Ikelos looked at this before the patch, this is what he had to say about it 
then:

"This appears to be a variant on issue 57, and not something we can fix
in the next five days.  Basically, the two character data block falls
across the very end of a page (so Signature.obj_offset is 0x#####fff).
The next byte is on a different page, and I guess that this can't even
read another byte after its location.

Really, we should be determining the length of each value, ensuring it's
all within the page, and if not then we need to reconstruct the
consecutive pages, and work on those.

If one of the pages isn't resident then we probably ought to throw a
page fault exception, but that's up for debate (basically, do we think
plugin devs will spend the time to always check for page faults)..."

It is still exhibiting this behavior after the patch, however:

$ svn info
[snip]
Revision: 1153
[snip]

Original comment by jamie.l...@gmail.com on 15 Dec 2011 at 7:52

GoogleCodeExporter commented 8 years ago

also see it in Revision 1159

Original comment by jamie.l...@gmail.com on 15 Dec 2011 at 8:59

GoogleCodeExporter commented 8 years ago

Ok, so here's a patch that vastly improves the transparency of NoneObjects, so 
that they can be used as pretty much any object and the result should always be 
the NoneObject.  Specifically, we can now concatenate with strings and the 
error will follow through.

I've also tried to ensure that intel/legacyintel/crash/hibernate all return 
NoneObject if there's a problem reading.  Please give the patch a go with any 
of the images exhibiting exceptions related to this and let me know if there's 
any further problems...

Original comment by mike.auty@gmail.com on 17 Dec 2011 at 2:04

Attachments:

volatility-issue-57.patch

GoogleCodeExporter commented 8 years ago

This issue was closed by revision r1164.

Original comment by mike.auty@gmail.com on 19 Dec 2011 at 11:02

Changed state: Fixed

GoogleCodeExporter commented 8 years ago

Reopening this issue. Ikelos and I have decided that we'll just have to deal 
with structures crossing page boundaries for now (until we have a way of 
marking individual members as valid or invalid). However as for strings that 
cross page boundaries, Ikelos has come up with the attached patch which I think 
is good but need to test more.

Original comment by michael.hale@gmail.com on 2 Feb 2012 at 2:00

Changed state: Started

Attachments:

cstring.patch

GoogleCodeExporter commented 8 years ago

Hey guys, 

This is a patch that introduces two new string types to basic.py (placement 
here so they're available to all profiles, including linux, osx, etc). The 
point is to treat C strings (null terminated) in a manner more consistent with 
how OS's actually deal with them. 

Currently, our String class requires a length argument. If the string starts 
100 bytes from the end of a page, the next page is unavailable, and the 
string's length argument is 200 bytes, then the read operation on 200 bytes 
will fail and we'll get nothing (obj.NoneObject). This is bad because although 
the maximum length is 200 bytes, the string may only contain 5 characters with 
a terminating null. Instead of returning those 5 chars, we return 
obj.NoneObject. 

So the new string classes will not override or replace the existing String, 
rather they'll just provide an alternate choice for plugins that may need to 
read strings that cross page boundaries. In comment #8 above I showed an 
example where a service name was showing up none instead of "xmlprov". By using 
CString instead of String now that is fixed and I see "xmlprov" as the OS would 
see.

Original comment by michael.hale@gmail.com on 21 Feb 2012 at 3:12

Attachments:

volatility-cstring.patch

GoogleCodeExporter commented 8 years ago

Just a small comment. If CString is supposed to be null terminated, this is 
faster:

result = self.obj_vm.zread(self.obj_offset, i).split("\x00", 1)[0]
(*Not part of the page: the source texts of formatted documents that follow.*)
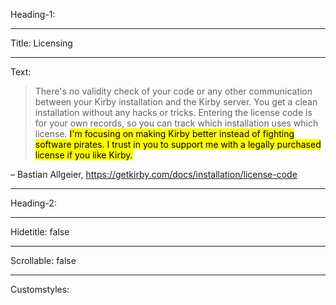 Heading-1: 

----

Title: Licensing

----

Text: 

> There's no validity check of your code or any other communication between your Kirby installation and the Kirby server. You get a clean installation without any hacks or tricks. Entering the license code is for your own records, so you can track which installation uses which license.
<mark>I'm focusing on making Kirby better instead of fighting software pirates. I trust in you to support me with a legally purchased license if you like Kirby.</mark>

– Bastian Allgeier, https://getkirby.com/docs/installation/license-code

----

Heading-2: 

----

Hidetitle: false

----

Scrollable: false

----

Customstyles: 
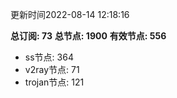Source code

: 更新时间2022-08-14 12:18:16

**总订阅: 73**
**总节点: 1900**
**有效节点: 556**
- ss节点: 364
- v2ray节点: 71
- trojan节点: 121
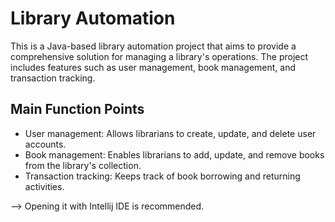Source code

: # Library Automation
This is a Java-based library automation project that aims to provide a comprehensive solution for managing a library's operations. The project includes features such as user management, book management, and transaction tracking.

## Main Function Points
* User management: Allows librarians to create, update, and delete user accounts.
* Book management: Enables librarians to add, update, and remove books from the library's collection.
* Transaction tracking: Keeps track of book borrowing and returning activities.

--> Opening it with Intellij IDE is recommended.
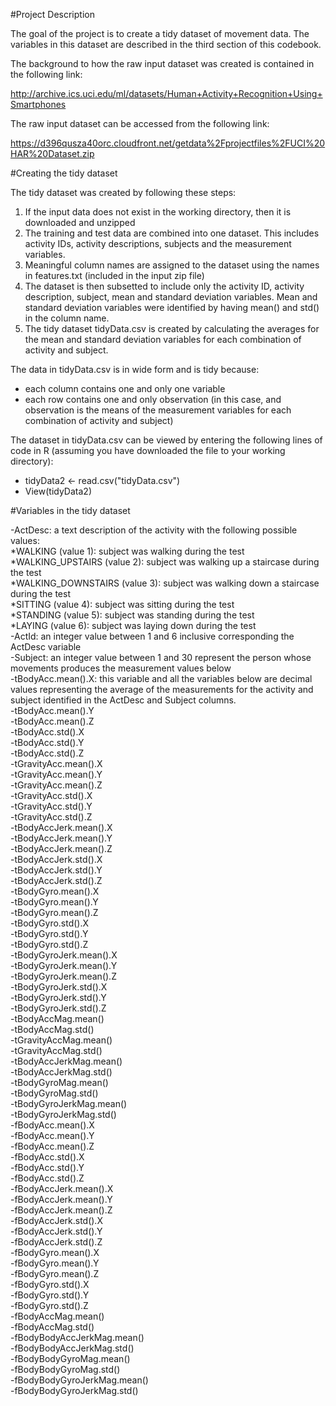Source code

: #Project Description

The goal of the project is to create a tidy dataset of movement data. The variables in this dataset are described in the third section of this codebook.

The background to how the raw input dataset was created is contained in the following link:

http://archive.ics.uci.edu/ml/datasets/Human+Activity+Recognition+Using+Smartphones

The raw input dataset can be accessed from the following link:

https://d396qusza40orc.cloudfront.net/getdata%2Fprojectfiles%2FUCI%20HAR%20Dataset.zip


#Creating the tidy dataset

The tidy dataset was created by following these steps:  
1. If the input data does not exist in the working directory, then it is downloaded and unzipped  
2. The training and test data are combined into one dataset. This includes activity IDs, activity descriptions, subjects and the measurement variables.  
3. Meaningful column names are assigned to the dataset using the names in features.txt (included in the input zip file)  
4. The dataset is then subsetted to include only the activity ID, activity description, subject, mean and standard deviation variables. Mean and standard deviation variables were identified by having mean() and std() in the column name.  
5. The tidy dataset tidyData.csv is created by calculating the averages for the mean and standard deviation variables for each combination of activity and subject.  

The data in tidyData.csv is in wide form and is tidy because:
* each column contains one and only one variable  
* each row contains one and only observation (in this case, and observation is the means of the measurement variables for each combination of activity and subject)  

The dataset in tidyData.csv can be viewed by entering the following lines of code in R (assuming you have downloaded the file to your working directory):  
* tidyData2 <- read.csv("tidyData.csv")
* View(tidyData2)

#Variables in the tidy dataset

-ActDesc: a text description of the activity with the following possible values:  
*WALKING (value 1): subject was walking during the test  
*WALKING_UPSTAIRS (value 2): subject was walking up a staircase during the test  
*WALKING_DOWNSTAIRS (value 3): subject was walking down a staircase during the test  
*SITTING (value 4): subject was sitting during the test  
*STANDING (value 5): subject was standing during the test  
*LAYING (value 6): subject was laying down during the test  
-ActId: an integer value between 1 and 6 inclusive corresponding the ActDesc variable  
-Subject: an integer value between 1 and 30 represent the person whose movements produces the measurement values below  
-tBodyAcc.mean().X: this variable and all the variables below are decimal values representing the average of the measurements for the activity and subject identified in the ActDesc and Subject columns.  
-tBodyAcc.mean().Y  
-tBodyAcc.mean().Z  
-tBodyAcc.std().X  
-tBodyAcc.std().Y  
-tBodyAcc.std().Z  
-tGravityAcc.mean().X  
-tGravityAcc.mean().Y  
-tGravityAcc.mean().Z  
-tGravityAcc.std().X  
-tGravityAcc.std().Y  
-tGravityAcc.std().Z  
-tBodyAccJerk.mean().X  
-tBodyAccJerk.mean().Y  
-tBodyAccJerk.mean().Z  
-tBodyAccJerk.std().X  
-tBodyAccJerk.std().Y  
-tBodyAccJerk.std().Z  
-tBodyGyro.mean().X  
-tBodyGyro.mean().Y  
-tBodyGyro.mean().Z  
-tBodyGyro.std().X  
-tBodyGyro.std().Y  
-tBodyGyro.std().Z  
-tBodyGyroJerk.mean().X  
-tBodyGyroJerk.mean().Y  
-tBodyGyroJerk.mean().Z  
-tBodyGyroJerk.std().X  
-tBodyGyroJerk.std().Y  
-tBodyGyroJerk.std().Z  
-tBodyAccMag.mean()  
-tBodyAccMag.std()  
-tGravityAccMag.mean()  
-tGravityAccMag.std()  
-tBodyAccJerkMag.mean()  
-tBodyAccJerkMag.std()  
-tBodyGyroMag.mean()  
-tBodyGyroMag.std()  
-tBodyGyroJerkMag.mean()  
-tBodyGyroJerkMag.std()  
-fBodyAcc.mean().X  
-fBodyAcc.mean().Y  
-fBodyAcc.mean().Z  
-fBodyAcc.std().X  
-fBodyAcc.std().Y  
-fBodyAcc.std().Z  
-fBodyAccJerk.mean().X  
-fBodyAccJerk.mean().Y  
-fBodyAccJerk.mean().Z  
-fBodyAccJerk.std().X  
-fBodyAccJerk.std().Y  
-fBodyAccJerk.std().Z  
-fBodyGyro.mean().X  
-fBodyGyro.mean().Y  
-fBodyGyro.mean().Z  
-fBodyGyro.std().X  
-fBodyGyro.std().Y  
-fBodyGyro.std().Z  
-fBodyAccMag.mean()  
-fBodyAccMag.std()  
-fBodyBodyAccJerkMag.mean()  
-fBodyBodyAccJerkMag.std()  
-fBodyBodyGyroMag.mean()  
-fBodyBodyGyroMag.std()  
-fBodyBodyGyroJerkMag.mean()  
-fBodyBodyGyroJerkMag.std()  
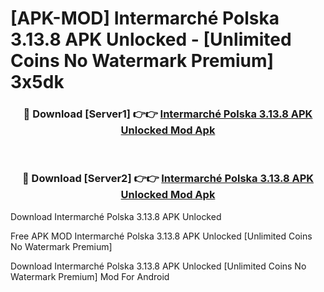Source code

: # [APK-MOD] Intermarché Polska 3.13.8 APK Unlocked - [Unlimited Coins No Watermark Premium] 3x5dk



<div align="center">
<h3>🔴 Download [Server1] 👉👉 <a href="https://momento.my/?title=Intermarché_Polska_3.13.8_APK_Unlocked">Intermarché Polska 3.13.8 APK Unlocked Mod Apk</a></h3><br>

<h3>🔴 Download [Server2] 👉👉 <a href="https://momento.my/?title=Intermarché_Polska_3.13.8_APK_Unlocked">Intermarché Polska 3.13.8 APK Unlocked Mod Apk</a></h3>
</div>



Download Intermarché Polska 3.13.8 APK Unlocked 

Free APK MOD Intermarché Polska 3.13.8 APK Unlocked [Unlimited Coins No Watermark Premium]

Download Intermarché Polska 3.13.8 APK Unlocked [Unlimited Coins No Watermark Premium] Mod For Android
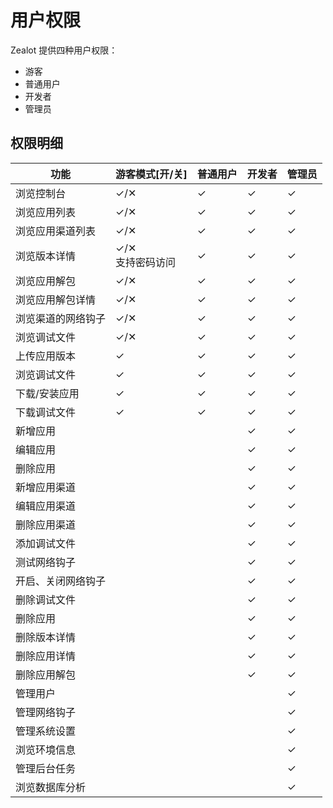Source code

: # 用户权限

Zealot 提供四种用户权限：

- 游客
- 普通用户
- 开发者
- 管理员

## 权限明细

功能 | 游客模式[开/关] | 普通用户 | 开发者 | 管理员
---|---|---|---|---
浏览控制台 | ✓/✕ | ✓ | ✓ | ✓
浏览应用列表 | ✓/✕ | ✓ | ✓ | ✓
浏览应用渠道列表 | ✓/✕ | ✓ | ✓ | ✓
浏览版本详情 | ✓/✕ <br />支持密码访问 | ✓ | ✓ | ✓
浏览应用解包 | ✓/✕ | ✓ | ✓ | ✓
浏览应用解包详情 | ✓/✕ | ✓ | ✓ | ✓
浏览渠道的网络钩子 | ✓/✕ | ✓ | ✓ | ✓
浏览调试文件 | ✓/✕ | ✓ | ✓ | ✓
上传应用版本 | ✓ | ✓ | ✓ | ✓
浏览调试文件 | ✓ | ✓ | ✓ | ✓
下载/安装应用 | ✓ | ✓ | ✓ | ✓
下载调试文件 | ✓ | ✓ | ✓ | ✓
新增应用 |  |  | ✓ | ✓
编辑应用 |  |  | ✓ | ✓
删除应用 |  |  | ✓ | ✓
新增应用渠道 |  |  | ✓ | ✓
编辑应用渠道 |  |  | ✓ | ✓
删除应用渠道 |  |  | ✓ | ✓
添加调试文件 |  |  | ✓ | ✓
测试网络钩子 |  |  | ✓ | ✓
开启、关闭网络钩子 |  |  | ✓ | ✓
删除调试文件 |  |  | ✓ | ✓
删除应用 |  |  | ✓ | ✓
删除版本详情 |  |  | ✓ | ✓
删除应用详情 |  |  | ✓ | ✓
删除应用解包 |  |  | ✓ | ✓
管理用户  |  |  |  | ✓
管理网络钩子  |  |  |  | ✓
管理系统设置  |  |  |  | ✓
浏览环境信息  |  |  |  | ✓
管理后台任务  |  |  |  | ✓
浏览数据库分析  |  |  |  | ✓
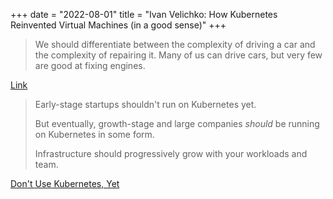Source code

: +++
date = "2022-08-01"
title = "Ivan Velichko: How Kubernetes Reinvented Virtual Machines (in a good sense)"
+++

> We should differentiate between the complexity of driving a car and the complexity of repairing it. Many of us can drive cars, but very few are good at fixing engines.

[Link](https://iximiuz.com/en/posts/kubernetes-vs-virtual-machines/)

> Early-stage startups shouldn't run on Kubernetes yet.
>
> But eventually, growth-stage and large companies *should* be running on Kubernetes in some form.
>
> Infrastructure should progressively grow with your workloads and team.

[Don't Use Kubernetes, Yet](https://matt-rickard.com/dont-use-kubernetes-yet)
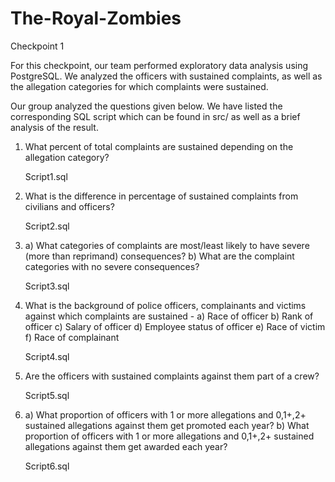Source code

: # The-Royal-Zombies

Checkpoint 1

For this checkpoint, our team performed exploratory data analysis using PostgreSQL. We analyzed the officers with sustained complaints, as well as the allegation categories for which complaints were sustained.

Our group analyzed the questions given below. We have listed the corresponding SQL script which can be found in src/ as well as a brief analysis of the result.

 
1. What percent of total complaints are sustained depending on the allegation category? 
   
   Script1.sql

2. What is the difference in percentage of sustained complaints from civilians and officers?

   Script2.sql

3. a) What categories of complaints are most/least likely to have severe (more than reprimand) consequences? 
   b) What are the complaint categories with no severe consequences? 

   Script3.sql

4. What is the background of police officers, complainants and victims against which complaints are sustained - 
a) Race of officer
b) Rank of officer
c) Salary of officer
d) Employee status of officer
e) Race of victim
f) Race of complainant

   Script4.sql

5. Are the officers with sustained complaints against them part of a crew? 

   Script5.sql
   
6. a) What proportion of officers with 1 or more allegations and 0,1+,2+ sustained allegations against them get promoted each year? 
   b) What proportion of officers with 1 or more allegations and 0,1+,2+ sustained allegations against them get awarded each year? 

   Script6.sql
It will take up to the first NULL (or the length of the string if it has no 
NULLs. I think zread will null pad invalid pages already, which will cause this 
to only read up to the invalid page.

I think this is a good patch, but should be applied to String and 
UnicodeString. Its generally impossible to predict in advance if you are likely 
to run into this situation just so you can use a special variant of String for 
this purpose.

Its almost always the case that reading into invalid pages is surprising, so it 
is better to just truncate the read (which this will do). Optionally a log 
message might help if you are really concerned.

Original comment by scude...@gmail.com on 21 Feb 2012 at 3:25

GoogleCodeExporter commented 8 years ago

I agree with scudette, zread is definitely the better option, and could be 
applied to the standard String class.  Before that can happen, however, we need 
to ensure that BaseAddressSpace defines zread, and that it's then populated for 
all existing address spaces.

Also, we should ensure there's a "\x00" at the end of the read-in string, so 
that we guarantee the split will work...

Original comment by mike.auty@gmail.com on 21 Feb 2012 at 9:49

GoogleCodeExporter commented 8 years ago

You do not need to add a null to the end. The split will work even without it.

Original comment by scude...@gmail.com on 21 Feb 2012 at 10:01

GoogleCodeExporter commented 8 years ago

Fair enough

Original comment by mike.auty@gmail.com on 21 Feb 2012 at 10:05

GoogleCodeExporter commented 8 years ago

Hey guys, 

Here's patch draft #2. Things that have changed: 

* No more separate classes for CString and UnicodeCString. The changes have 
been applied to String so that anything already using String types will 
automatically benefit. 

* Changed the name of UnicodeCString to just UnicodeString. Now the 
_UNICODE_STRING type instantiates UnicodeString instead of String. 

* The old check in String.__str__ to make sure a string was null terminated has 
been removed, since the String.v() now ensures null termination. 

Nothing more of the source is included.